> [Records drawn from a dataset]

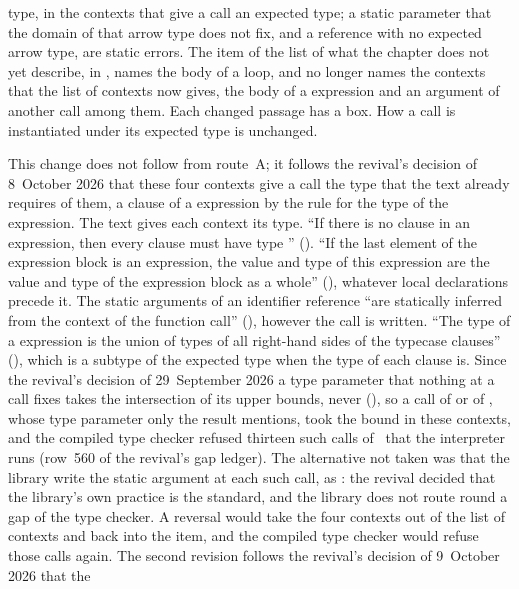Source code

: \begin{description}
type, in the contexts that give a call an expected type; a static parameter
that the domain of that arrow type does not fix, and a reference with no
expected arrow type, are static errors.
The item of the list of what the chapter does not yet describe, in
, names the body of a  loop, and no longer
names the contexts that the list of contexts now gives, the body of a
 expression and an argument of another call among them.
Each changed passage has a box.
How a call is instantiated under its expected type is unchanged.
\item[Rationale] This change does not follow from route~A; it follows the
revival's decision of 8~October 2026 that these four contexts give a call the
type that the text already requires of them, a clause of a 
expression by the rule for the type of the  expression.
The text gives each context its type.
``If there is no  clause in an  expression, then every clause
must have type \EXP{()}'' ().
``If the last element of the expression block is an expression, the value and
type of this expression are the value and type of the expression block as a
whole'' (), whatever local declarations precede it.
The static arguments of an identifier reference ``are statically inferred from
the context of the function call'' (), however the call is
written.
``The type of a  expression is the union of types of all
right-hand sides of the typecase clauses'' (), which is a
subtype of the expected type when the type of each clause is.
Since the revival's decision of 29~September 2026 a type parameter that nothing
at a call fixes takes the intersection of its upper bounds, never
 (), so a call of  or
 of \library, whose type parameter only the result
mentions, took the bound  in these contexts, and the compiled type
checker refused thirteen such calls of \library\ that the interpreter runs
(row~560 of the revival's gap ledger).
The alternative not taken was that the library write the static argument at
each such call, as : the revival
decided that the library's own practice is the standard, and the library does
not route round a gap of the type checker.
A reversal would take the four contexts out of the list of contexts and back
into the item, and the compiled type checker would refuse those calls again.
The second revision follows the revival's decision of 9~October 2026 that the

\end{description}

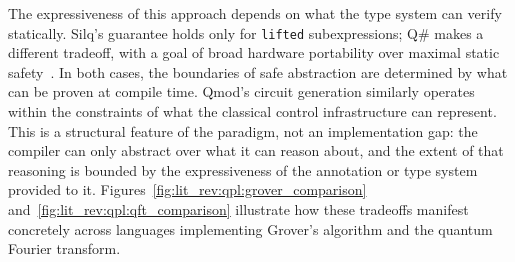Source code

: The expressiveness of this approach depends on what the type system can verify statically.
Silq's guarantee holds only for \texttt{lifted} subexpressions; Q\# makes a different tradeoff, with a goal of broad hardware portability over maximal static safety~\cite{MicrosoftQSharpOverview}.
In both cases, the boundaries of safe abstraction are determined by what can be proven at compile time.
Qmod's circuit generation similarly operates within the constraints of what the classical control infrastructure can represent.
This is a structural feature of the paradigm, not an implementation gap: the compiler can only abstract over what it can reason about, and the extent of that reasoning is bounded by the expressiveness of the annotation or type system provided to it.
Figures~\ref{fig:lit_rev:qpl:grover_comparison} and~\ref{fig:lit_rev:qpl:qft_comparison} illustrate how these tradeoffs manifest concretely across languages implementing Grover's algorithm and the quantum Fourier transform.

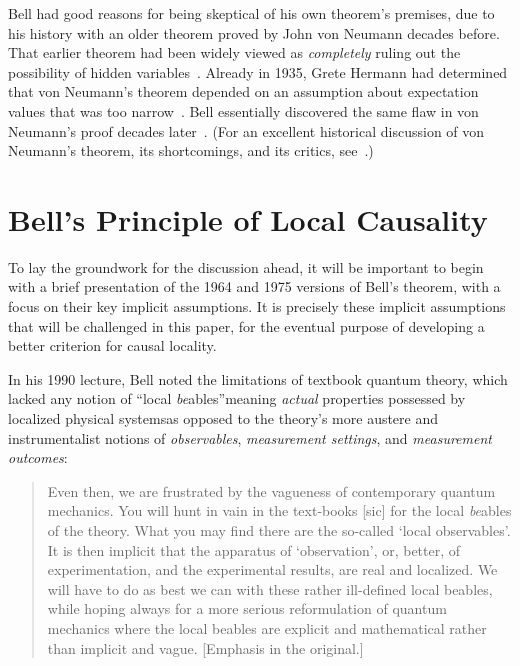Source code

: \documentclass[12pt,english,prl,superscriptaddress,nobibnotes,nofootinbib]{revtex4-2}
\begin{document}
Bell had good reasons for being skeptical of his own theorem's premises,
due to his history with an older theorem proved by John von Neumann
decades before. That earlier theorem had been widely viewed as \emph{completely}
ruling out the possibility of hidden variables~\citep{vonNeumann:1927wadq,vonNeumann:1932mgdq,vonNeumann:2018mfoqmne}.
 Already in 1935, Grete Hermann had determined that von Neumann's
theorem depended on an assumption about expectation values that was
too narrow~\citep{hermann1935circularity,Seevinck:2017ctgghovnsnhvp}.
Bell essentially discovered the same flaw in von Neumann's proof decades
later~\citep{Bell:1966otpohviqm}. (For an excellent historical discussion
of von Neumann's theorem, its shortcomings, and its critics, see~\citep{Bacciagaluppi:2021tsibhavn12}.)

\section{Bell's Principle of Local Causality\label{sec:Bell's-Principle-of-Local-Causality}}

To lay the groundwork for the discussion ahead, it will be important
to begin with a brief presentation of the 1964 and 1975 versions of
Bell's theorem, with a focus on their key implicit assumptions. It
is precisely these implicit assumptions that will be challenged in
this paper,  for the eventual purpose of developing a better criterion
for causal locality.

In his 1990 lecture, Bell noted the limitations of textbook quantum
theory, which lacked any notion of ``local \emph{be}ables''\textemdash meaning
\emph{actual} properties possessed by localized physical systems\textemdash as
opposed to the theory's more austere and instrumentalist notions of
\emph{observables}, \emph{measurement settings}, and \emph{measurement outcomes}:
\begin{quotation}
Even then, we are frustrated by the vagueness of contemporary quantum
mechanics. You will hunt in vain in the text-books {[}sic{]} for the
local \emph{be}ables of the theory. What you may find there are the
so-called \textquoteleft local observables\textquoteright . It is
then implicit that the apparatus of \textquoteleft observation\textquoteright ,
or, better, of experimentation, and the experimental results, are
real and localized. We will have to do as best we can with these rather
ill-defined local beables, while hoping always for a more serious
reformulation of quantum mechanics where the local beables are explicit
and mathematical rather than implicit and vague. {[}Emphasis in the
original.{]}~\citep{Bell:1990lnc}
\end{quotation}
\end{document}
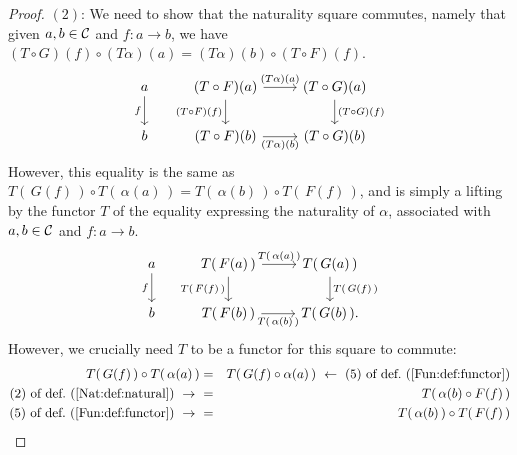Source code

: \begin{proof}
    $(2)$: We need to show that the naturality square commutes, namely that
    given $a,b\in\mbox{$\cal C$}$ and $f:a\to b$, we have $(T\circ G)(f)\circ(T\alpha)(a)
    =(T\alpha)(b)\circ(T\circ F)(f)$.
    \[
        \begin{tikzcd}
            a\arrow[d,swap, "f"]
            &(T\circ F)(a)\arrow[r, "(T\alpha)(a)"]\arrow[d, swap,"(T\circ F)(f)"]
            &(T\circ G)(a)\arrow[d, "(T\circ G)(f)"]
            \\
            b
            &(T\circ F)(b)\arrow[r, swap, "(T\alpha)(b)"]
            &(T\circ G)(b)
        \end{tikzcd}
    \]
    However, this equality is the same as $T(\,G(f)\,)\circ T(\,\alpha(a)\,)
    =T(\,\alpha(b)\,)\circ T(\,F(f)\,)$, and is simply a lifting by the 
    functor $T$ of the equality expressing the naturality of $\alpha$, 
    associated with $a,b\in\mbox{$\cal C$}$ and $f:a\to b$.
    \[
        \begin{tikzcd}
            a\arrow[d,swap, "f"]
            &T(\,F(a)\,)\arrow[r, "T(\,\alpha(a)\,)"]\arrow[d, swap,"T(\,F(f)\,)"]
            &T(\,G(a)\,)\arrow[d, "T(\,G(f)\,)"]
            \\
            b
            &T(\,F(b)\,)\arrow[r, swap, "T(\,\alpha(b)\,)"]
            &T(\,G(b)\,).
        \end{tikzcd}
    \]
    However, we crucially need $T$ to be a functor for this square to commute:
    \begin{eqnarray*}T(\,G(f)\,)\circ T(\,\alpha(a)\,)
        &=&T(\,G(f)\circ\alpha(a)\,)
        \ \leftarrow\ \mbox{$(5)$ of def.~(\ref{Fun:def:functor})}\\
        \mbox{$(2)$ of def.~(\ref{Nat:def:natural})}\ \to\ 
        &=&T(\,\alpha(b)\circ F(f)\,)\\
        \mbox{$(5)$ of def.~(\ref{Fun:def:functor})}\ \to\ 
        &=&T(\,\alpha(b)\,)\circ T(\,F(f)\,)
    \end{eqnarray*}
\end{proof}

> [Instructions to follow] What is needed is the number of lines in the entries that contain the word "block", written alone.

> [Solution to this exercise] 2